__Activity__. For this exercise, print all of the data exactly as given.

__Exercise material__.
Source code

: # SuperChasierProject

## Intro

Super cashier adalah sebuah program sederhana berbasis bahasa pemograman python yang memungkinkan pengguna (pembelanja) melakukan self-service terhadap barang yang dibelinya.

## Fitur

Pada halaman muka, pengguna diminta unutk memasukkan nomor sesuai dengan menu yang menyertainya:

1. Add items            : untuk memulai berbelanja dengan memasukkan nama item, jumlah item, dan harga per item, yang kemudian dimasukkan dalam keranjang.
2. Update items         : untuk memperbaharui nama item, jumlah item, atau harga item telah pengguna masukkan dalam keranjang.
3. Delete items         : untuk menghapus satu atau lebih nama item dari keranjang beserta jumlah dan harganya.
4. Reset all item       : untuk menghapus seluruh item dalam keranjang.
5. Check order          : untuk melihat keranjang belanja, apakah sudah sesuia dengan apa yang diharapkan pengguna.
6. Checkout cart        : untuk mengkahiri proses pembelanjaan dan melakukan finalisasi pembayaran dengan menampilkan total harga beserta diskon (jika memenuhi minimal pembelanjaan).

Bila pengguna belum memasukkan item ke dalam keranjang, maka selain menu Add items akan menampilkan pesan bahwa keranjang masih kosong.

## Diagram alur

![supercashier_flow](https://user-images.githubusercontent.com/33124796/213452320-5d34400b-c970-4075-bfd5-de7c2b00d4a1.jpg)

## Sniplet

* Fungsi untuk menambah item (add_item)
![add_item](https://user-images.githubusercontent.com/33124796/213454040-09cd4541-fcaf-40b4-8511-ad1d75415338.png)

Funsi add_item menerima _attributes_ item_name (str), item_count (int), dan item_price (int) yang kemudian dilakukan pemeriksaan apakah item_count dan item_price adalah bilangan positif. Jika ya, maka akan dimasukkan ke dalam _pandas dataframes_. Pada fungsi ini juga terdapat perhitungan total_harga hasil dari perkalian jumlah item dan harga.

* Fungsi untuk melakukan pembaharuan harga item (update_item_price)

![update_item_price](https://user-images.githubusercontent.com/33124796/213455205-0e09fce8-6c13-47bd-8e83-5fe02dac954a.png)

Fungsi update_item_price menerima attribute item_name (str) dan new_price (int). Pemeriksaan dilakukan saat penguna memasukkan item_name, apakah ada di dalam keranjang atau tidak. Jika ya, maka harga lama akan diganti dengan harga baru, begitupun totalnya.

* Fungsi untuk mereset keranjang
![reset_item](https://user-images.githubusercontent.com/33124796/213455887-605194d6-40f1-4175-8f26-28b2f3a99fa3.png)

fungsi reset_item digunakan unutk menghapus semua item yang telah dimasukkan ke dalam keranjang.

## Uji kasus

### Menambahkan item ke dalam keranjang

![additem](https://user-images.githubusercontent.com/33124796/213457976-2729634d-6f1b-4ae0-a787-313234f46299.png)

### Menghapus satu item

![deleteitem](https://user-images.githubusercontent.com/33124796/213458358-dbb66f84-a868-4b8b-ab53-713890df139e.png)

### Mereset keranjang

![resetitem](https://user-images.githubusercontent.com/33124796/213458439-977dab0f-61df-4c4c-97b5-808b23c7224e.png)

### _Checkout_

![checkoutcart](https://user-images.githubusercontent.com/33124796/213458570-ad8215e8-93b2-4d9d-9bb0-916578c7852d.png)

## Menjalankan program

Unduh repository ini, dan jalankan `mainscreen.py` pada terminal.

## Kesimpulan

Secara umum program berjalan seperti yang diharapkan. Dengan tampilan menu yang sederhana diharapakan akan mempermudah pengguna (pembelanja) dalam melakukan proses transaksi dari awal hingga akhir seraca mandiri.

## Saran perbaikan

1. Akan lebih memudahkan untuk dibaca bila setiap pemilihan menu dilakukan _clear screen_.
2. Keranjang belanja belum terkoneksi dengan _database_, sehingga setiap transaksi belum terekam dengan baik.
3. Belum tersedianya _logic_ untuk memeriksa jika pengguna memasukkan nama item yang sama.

__Response box__.
Source code

: # SuperChasierProject

## Intro

Super cashier adalah sebuah program sederhana berbasis bahasa pemograman python yang memungkinkan pengguna (pembelanja) melakukan self-service terhadap barang yang dibelinya.

## Fitur

Pada halaman muka, pengguna diminta unutk memasukkan nomor sesuai dengan menu yang menyertainya:

1. Add items            : untuk memulai berbelanja dengan memasukkan nama item, jumlah item, dan harga per item, yang kemudian dimasukkan dalam keranjang.
2. Update items         : untuk memperbaharui nama item, jumlah item, atau harga item telah pengguna masukkan dalam keranjang.
3. Delete items         : untuk menghapus satu atau lebih nama item dari keranjang beserta jumlah dan harganya.
4. Reset all item       : untuk menghapus seluruh item dalam keranjang.
5. Check order          : untuk melihat keranjang belanja, apakah sudah sesuia dengan apa yang diharapkan pengguna.
6. Checkout cart        : untuk mengkahiri proses pembelanjaan dan melakukan finalisasi pembayaran dengan menampilkan total harga beserta diskon (jika memenuhi minimal pembelanjaan).

Bila pengguna belum memasukkan item ke dalam keranjang, maka selain menu Add items akan menampilkan pesan bahwa keranjang masih kosong.

## Diagram alur

![supercashier_flow](https://user-images.githubusercontent.com/33124796/213452320-5d34400b-c970-4075-bfd5-de7c2b00d4a1.jpg)

## Sniplet

* Fungsi untuk menambah item (add_item)
![add_item](https://user-images.githubusercontent.com/33124796/213454040-09cd4541-fcaf-40b4-8511-ad1d75415338.png)

Funsi add_item menerima _attributes_ item_name (str), item_count (int), dan item_price (int) yang kemudian dilakukan pemeriksaan apakah item_count dan item_price adalah bilangan positif. Jika ya, maka akan dimasukkan ke dalam _pandas dataframes_. Pada fungsi ini juga terdapat perhitungan total_harga hasil dari perkalian jumlah item dan harga.

* Fungsi untuk melakukan pembaharuan harga item (update_item_price)

![update_item_price](https://user-images.githubusercontent.com/33124796/213455205-0e09fce8-6c13-47bd-8e83-5fe02dac954a.png)

Fungsi update_item_price menerima attribute item_name (str) dan new_price (int). Pemeriksaan dilakukan saat penguna memasukkan item_name, apakah ada di dalam keranjang atau tidak. Jika ya, maka harga lama akan diganti dengan harga baru, begitupun totalnya.

* Fungsi untuk mereset keranjang
![reset_item](https://user-images.githubusercontent.com/33124796/213455887-605194d6-40f1-4175-8f26-28b2f3a99fa3.png)

fungsi reset_item digunakan unutk menghapus semua item yang telah dimasukkan ke dalam keranjang.

## Uji kasus

### Menambahkan item ke dalam keranjang

![additem](https://user-images.githubusercontent.com/33124796/213457976-2729634d-6f1b-4ae0-a787-313234f46299.png)

### Menghapus satu item

![deleteitem](https://user-images.githubusercontent.com/33124796/213458358-dbb66f84-a868-4b8b-ab53-713890df139e.png)

### Mereset keranjang

![resetitem](https://user-images.githubusercontent.com/33124796/213458439-977dab0f-61df-4c4c-97b5-808b23c7224e.png)

### _Checkout_

![checkoutcart](https://user-images.githubusercontent.com/33124796/213458570-ad8215e8-93b2-4d9d-9bb0-916578c7852d.png)

## Menjalankan program

Unduh repository ini, dan jalankan `mainscreen.py` pada terminal.

## Kesimpulan

Secara umum program berjalan seperti yang diharapkan. Dengan tampilan menu yang sederhana diharapakan akan mempermudah pengguna (pembelanja) dalam melakukan proses transaksi dari awal hingga akhir seraca mandiri.

## Saran perbaikan

1. Akan lebih memudahkan untuk dibaca bila setiap pemilihan menu dilakukan _clear screen_.
2. Keranjang belanja belum terkoneksi dengan _database_, sehingga setiap transaksi belum terekam dengan baik.
3. Belum tersedianya _logic_ untuk memeriksa jika pengguna memasukkan nama item yang sama.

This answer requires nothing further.